A secondary consideration is that establishment of a trust will enable parent Royal Dutch/Shell Group to remove 2 billion marks in assets and liabilities from its balance sheet, under U.S. accounting rules.
In the past, analysts have questioned the size of Shell's cash hoard, which stood at 5.8 billion pounds ($9.4 billion) at Sept. 30. One analyst, who asked not to be named, said removal of the amounts from the balance sheet should help clarify Shell's obligations. Shell officials previously have said parts of the cash pile relate to pensions and other matters, but had not quantified those amounts, the analyst said.
Technically, the pension fund will remain a book-reserve account in the German subsidiary's books, but the company has established a separate trust through which it can invest in stocks and bonds.
Under the book-reserve system, German companies make tax-deductible pension contributions but can invest the assets back into the company, providing a cheap source of corporate financing. Unlike most German companies, however, Deutsche Shell has held cash to back its pension liabilities.
Keeping the assets in book-reserve form is the most tax-efficient way of financing pension debt under German law, Mr. Stoehr said. Otherwise, contributions would not be deductible to the employer and would be taxable to employees as current income.
The legal structure Shell is adopting will allow for creation of a separate trust, called Deutsche Shell Pension Treuhand. Creation of the trust satisfies U.S. generally accepted accounting principles, which require pension assets to be held separately and be protected from corporate creditors.
The trust will take the form of a Spezialfond that is split between European and non-European subparts. (Spezialfonds are tax-favored unitized vehicles usually created for a single institutional investor.)

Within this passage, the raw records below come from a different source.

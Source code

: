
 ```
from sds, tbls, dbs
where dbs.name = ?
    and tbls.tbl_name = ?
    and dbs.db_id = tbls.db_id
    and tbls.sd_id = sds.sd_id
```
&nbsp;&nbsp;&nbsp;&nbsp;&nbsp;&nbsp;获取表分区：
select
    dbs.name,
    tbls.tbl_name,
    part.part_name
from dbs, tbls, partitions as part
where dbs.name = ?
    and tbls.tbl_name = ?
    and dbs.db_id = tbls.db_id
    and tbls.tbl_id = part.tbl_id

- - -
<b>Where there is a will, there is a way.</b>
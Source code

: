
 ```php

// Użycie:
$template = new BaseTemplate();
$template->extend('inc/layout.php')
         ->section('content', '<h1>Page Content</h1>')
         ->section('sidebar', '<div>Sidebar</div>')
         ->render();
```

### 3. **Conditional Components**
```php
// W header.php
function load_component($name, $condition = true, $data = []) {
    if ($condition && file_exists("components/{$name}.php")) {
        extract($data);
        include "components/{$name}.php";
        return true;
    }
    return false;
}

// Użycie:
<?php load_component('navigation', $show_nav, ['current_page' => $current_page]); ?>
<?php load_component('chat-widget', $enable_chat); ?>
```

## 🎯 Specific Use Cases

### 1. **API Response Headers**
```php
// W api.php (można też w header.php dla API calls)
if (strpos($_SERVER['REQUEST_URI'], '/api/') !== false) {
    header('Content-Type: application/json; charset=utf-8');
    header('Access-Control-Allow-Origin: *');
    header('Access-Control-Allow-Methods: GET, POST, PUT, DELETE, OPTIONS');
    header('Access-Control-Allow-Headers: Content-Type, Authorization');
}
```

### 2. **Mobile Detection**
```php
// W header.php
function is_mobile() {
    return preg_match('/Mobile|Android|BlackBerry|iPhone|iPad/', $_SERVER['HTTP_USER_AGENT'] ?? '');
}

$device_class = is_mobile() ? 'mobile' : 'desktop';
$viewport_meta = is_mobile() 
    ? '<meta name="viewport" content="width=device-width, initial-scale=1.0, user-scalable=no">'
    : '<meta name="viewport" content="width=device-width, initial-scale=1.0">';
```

Investing the assets in stocks and bonds should enable Deutsche Shell to earn greater returns on its assets, said Colin Price, Shell's internal investment consultant based in London.
Retaining the book-reserve account will allow the pension fund to avoid the narrow strictures on equity and foreign investment that apply to other types of German pension funds. For example, foreign investment typically is limited to 20% of total assets.
Deutsche Shell officials have decided to split the 2 billion-mark fund into two major components: 60% in European assets and 40% in non-European assets. Two managers will be selected for each category. Each portfolio will be divided evenly between stocks and bonds.
Mr. Stoehr believes three of the portfolios will be actively managed, but managers had not yet decided whether the passive portfolio would be European or non-European assets.
Benchmarks had not been made final, but equities were expected to be measured against units of the Morgan Stanley Capital International World Index, and bonds against the Salomon Brothers World Bond Index.
Officials are looking at five managers, reduced from an initial list of eight. Mr. Stoehr declined to name the managers, but they include Deutsche Bank's money management arm; State Street Global Advisors; and Shell Pensioenfonds Beheer B.V., the Rijswijk, Netherlands-based Shell pension fund.
A spokesman for Shell in Holland said the Dutch fund had "no intention" of providing external money management for other pension funds, unlike other funds that have offered money management, such as Philips Pensioenfonds or AMR Corp.